The neocloud range brackets 5 years. CoreWeave (6 years), Lambda (5 years), and Nebius (4 years) center on 5 years. These companies have the most direct exposure to GPU economics and no legacy fleet to subsidize optimistic assumptions.
The value cascade supports 5 years. The three-stage model (training -> inference -> batch) maps naturally to a 5-year lifecycle with diminishing returns in years 5-6.
NVIDIA's 2-year cadence creates natural breakpoints. With Hopper (2022) -> Blackwell (2024) -> Rubin (2026) -> next-gen (2028), each generation delivers 3-4x performance/watt. After two generations (4 years), older hardware is 9-16x less efficient per watt, making continued operation increasingly uneconomic except for latency-insensitive batch workloads.
Trend direction: slight shortening
The trend is toward slight shortening from the 6-year schedules adopted in 2022-2023:
- Amazon's explicit reduction from 6 to 5 years
- SiliconANGLE projects 5 years as the "emerging equilibrium"
- The pace of GPU performance improvement (3-4x per generation every 2 years) has not slowed
- AI-native companies use 4-5 years, and their practices tend to lead hyperscaler policy
However, a countervailing force exists: if chip manufacturing becomes the binding constraint (ASML EUV production limited to ~100 tools/year by 2030), older GPUs could retain economic value longer, potentially stabilizing or even extending useful life assumptions.
Implications for orbital economics
The 5-year useful life creates a hard constraint for orbital data centers:
Hardware must generate returns within 5 years. Any time spent on ground testing, launch, and orbital commissioning (estimated 3-6 months by Dylan Patel) reduces the productive window by 5-10%.
No mid-life upgrades. Terrestrial data centers can swap individual GPUs (15% RMA rate for Blackwell). Orbital systems must either over-provision for failures or accept degrading capacity.

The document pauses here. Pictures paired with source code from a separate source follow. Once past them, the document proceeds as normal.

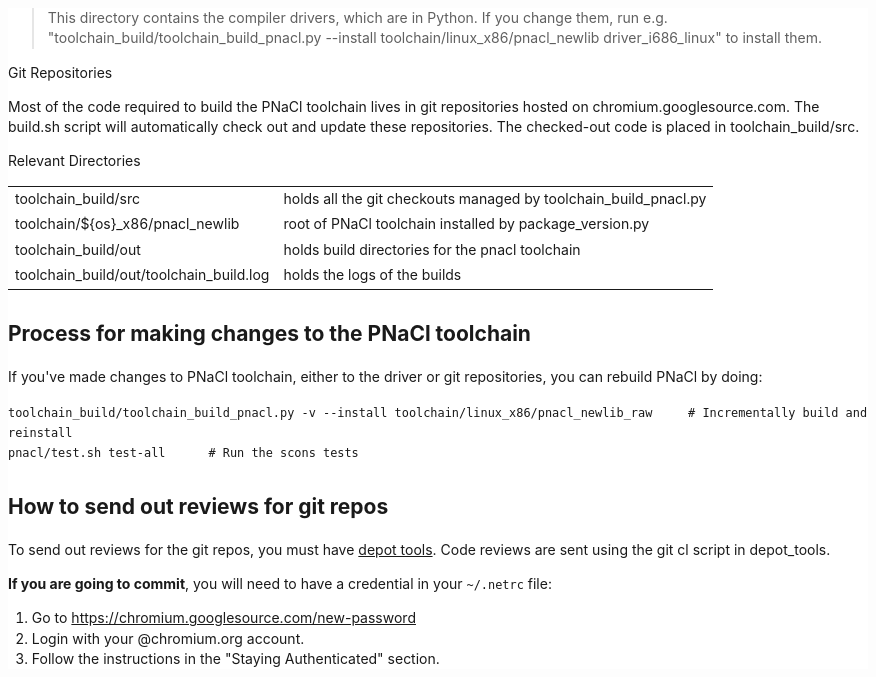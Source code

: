 > This directory contains the compiler drivers, which are in Python. If you
> change them, run e.g. "toolchain_build/toolchain_build_pnacl.py --install
> toolchain/linux_x86/pnacl_newlib driver_i686_linux" to install them.

Git Repositories

Most of the code required to build the PNaCl toolchain lives in git repositories
hosted on chromium.googlesource.com. The build.sh script will automatically
check out and update these repositories. The checked-out code is placed in
toolchain_build/src.

Relevant Directories

<table>
<tr>
<td> toolchain_build/src</td>
<td> holds all the git checkouts managed by toolchain_build_pnacl.py</td>
</tr>
<tr>
<td> toolchain/${os}_x86/pnacl_newlib</td>
<td> root of PNaCl toolchain installed by package_version.py</td>
</tr>
<tr>
<td> toolchain_build/out </td>
<td> holds build directories for the pnacl toolchain</td>
</tr>
<tr>
<td> toolchain_build/out/toolchain_build.log </td>
<td> holds the logs of the builds</td>
</tr>
</table>

## Process for making changes to the PNaCl toolchain

If you've made changes to PNaCl toolchain, either to the driver or git
repositories, you can rebuild PNaCl by doing:

```none
toolchain_build/toolchain_build_pnacl.py -v --install toolchain/linux_x86/pnacl_newlib_raw     # Incrementally build and reinstall
pnacl/test.sh test-all      # Run the scons tests
```

## How to send out reviews for git repos

To send out reviews for the git repos, you must have [depot
tools](/developers/how-tos/install-depot-tools). Code reviews are sent using the
git cl script in depot_tools.

**If you are going to commit**, you will need to have a credential in your
`~/.netrc` file:

1.  Go to <https://chromium.googlesource.com/new-password>
2.  Login with your @chromium.org account.
3.  Follow the instructions in the "Staying Authenticated" section.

No second-life cascade. Terrestrial GPUs can be redeployed from training to inference to batch workloads. Orbital GPUs are locked into their initial deployment configuration.
End-of-life disposal. Terrestrial hardware has residual value; orbital hardware must be deorbited, with the cost of the launch amortized over fewer productive years if hardware fails early.